The theatre, long the training ground of British acting and the bedrock, in turn, of many an actor’s career, has hit a peculiar moment of crisis: a couple of weeks ago, I wrote a blog that highlighted the challenges facing actors trying (and failing) to make a living in the theatre, and as one told me, “are quietly quitting… We’re losing a huge amount of talent because people are treated so poorly.”
My blog hit a nerve: one actor friend wrote to me to say my blog had reduced him to tears of recognition. “I quit my agent in February, much to their frustration, due to much of what you have written about. It is so hard and you are right on the money.” Or rather, not; we met for lunch last week, and he told me that — at the age of 35 — he was having to take a tough look at a life of just getting by, and having to constantly juggle other jobs to actually earn a living.

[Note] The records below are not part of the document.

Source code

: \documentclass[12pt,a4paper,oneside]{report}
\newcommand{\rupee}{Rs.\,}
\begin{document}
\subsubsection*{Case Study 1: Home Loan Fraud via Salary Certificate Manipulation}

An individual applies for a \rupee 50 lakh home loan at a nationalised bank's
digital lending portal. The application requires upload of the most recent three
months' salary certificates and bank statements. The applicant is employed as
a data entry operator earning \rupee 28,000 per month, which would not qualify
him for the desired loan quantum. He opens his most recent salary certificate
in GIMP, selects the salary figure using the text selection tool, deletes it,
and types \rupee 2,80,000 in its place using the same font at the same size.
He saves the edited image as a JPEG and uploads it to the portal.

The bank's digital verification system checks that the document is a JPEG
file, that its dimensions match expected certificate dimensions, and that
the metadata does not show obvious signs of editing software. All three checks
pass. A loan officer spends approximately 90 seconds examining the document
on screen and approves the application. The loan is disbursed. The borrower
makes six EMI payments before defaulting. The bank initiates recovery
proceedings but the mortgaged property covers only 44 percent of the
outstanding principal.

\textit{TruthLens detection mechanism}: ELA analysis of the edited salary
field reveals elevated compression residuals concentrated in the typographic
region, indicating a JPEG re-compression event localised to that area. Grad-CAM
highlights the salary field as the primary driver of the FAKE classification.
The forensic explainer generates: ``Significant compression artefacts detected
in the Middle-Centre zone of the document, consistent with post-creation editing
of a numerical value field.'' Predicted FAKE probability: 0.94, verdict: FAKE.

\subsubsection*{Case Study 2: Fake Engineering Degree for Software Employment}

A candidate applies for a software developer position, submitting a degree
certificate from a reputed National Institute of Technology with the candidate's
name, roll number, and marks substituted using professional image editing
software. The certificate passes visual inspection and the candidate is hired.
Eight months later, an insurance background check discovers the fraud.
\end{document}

And in the midst of this, I also read an interview last week with Deborah Warner about her current production of The School for Scandal at the Barbican Theatre, in which Benedict Nightingale wrote, “Warner herself is busier than ever, but more as an opera than a drama director. It is, she sighs, so time-consuming getting together a good theatre cast at a time when all but star actors are ill-paid, being pressed by their agents to opt for film and television, and often unwilling even to audition.”
No one ever said acting was going to be an easy choice, but it looks like we’re hurtling towards a crisis where theatre could be left behind, in every sense. On the one hand, we have underpaid actors; on the other, audiences who are being asked to pay ever higher prices. (Tickets for Warner’s production of The School for Scandal — bizarrely being billed on the Barbican website as a “world premiere” — cost up to £50, which are effectively West End prices).

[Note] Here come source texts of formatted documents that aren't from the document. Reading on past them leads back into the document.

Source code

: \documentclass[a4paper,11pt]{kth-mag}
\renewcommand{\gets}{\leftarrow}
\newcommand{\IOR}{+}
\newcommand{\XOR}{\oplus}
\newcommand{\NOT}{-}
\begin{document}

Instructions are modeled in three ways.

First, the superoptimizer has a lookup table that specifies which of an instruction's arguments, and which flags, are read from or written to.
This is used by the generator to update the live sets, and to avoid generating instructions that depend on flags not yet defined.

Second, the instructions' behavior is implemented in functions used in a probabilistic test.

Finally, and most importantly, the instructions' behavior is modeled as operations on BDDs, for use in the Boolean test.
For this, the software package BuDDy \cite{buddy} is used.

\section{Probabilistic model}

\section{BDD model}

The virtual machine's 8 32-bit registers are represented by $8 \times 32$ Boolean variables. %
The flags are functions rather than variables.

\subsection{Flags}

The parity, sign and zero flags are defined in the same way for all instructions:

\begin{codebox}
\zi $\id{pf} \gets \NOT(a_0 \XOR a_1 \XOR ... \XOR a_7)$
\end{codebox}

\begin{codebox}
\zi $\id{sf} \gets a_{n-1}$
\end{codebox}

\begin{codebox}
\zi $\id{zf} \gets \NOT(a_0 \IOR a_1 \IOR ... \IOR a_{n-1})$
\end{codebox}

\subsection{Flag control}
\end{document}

So this is probably a good moment to celebrate, once again, Nick Hytner’s single biggest intervention, initiated the year he took over the National, to make great theatre affordable with the annual Travelex sponsored season, that kicked off its latest annual season at the Olivier Theatre last night with Howard Davies’s new production of The Cherry Orchard. And while tickets are cheap (or at least cheaper than at other times of the year), there’s no stinting on production or casting values here.
I’d be interested to know what the experiences of the National’s casting department are (and there’s obviously an undeniable cache to working there still that must make it easier to find actors), but there’s also, I reckon, something else that makes it happen, too, that so many fine actors are routinely to be found on its stages. The National still pursues an old-fashioned policy of nurturing actors; it makes them feel wanted.
So although Zoe Wanamaker, for instance, can easily go off, as she did last year, to do a West End run in All My Sons, here she is back again as Ranyevskaya. Conleth Hill, who plays Lopakhin, has virtually become a ‘house’ actor here, and regularly shows himself to be one of our very finest, most chameleon-like stage actors. But the strength in casting here goes right through the ranks, from senior veterans like another NT stalwart Kenneth Cranham (who plays Firs) to Tim McMullan and Sarah Woodward who regularly work here and have brief but scene-stealing roles in this production. But there are also emerging stars, too, like Mark Bonnar, Claudie Blakely and Gerald Kyd, all of whom I reckon are destined for great things.
The National, in short, provides actors with a theatrical home where they are guaranteed good quality work and in an environment where they are both respected and valued. And you can’t put a price on that.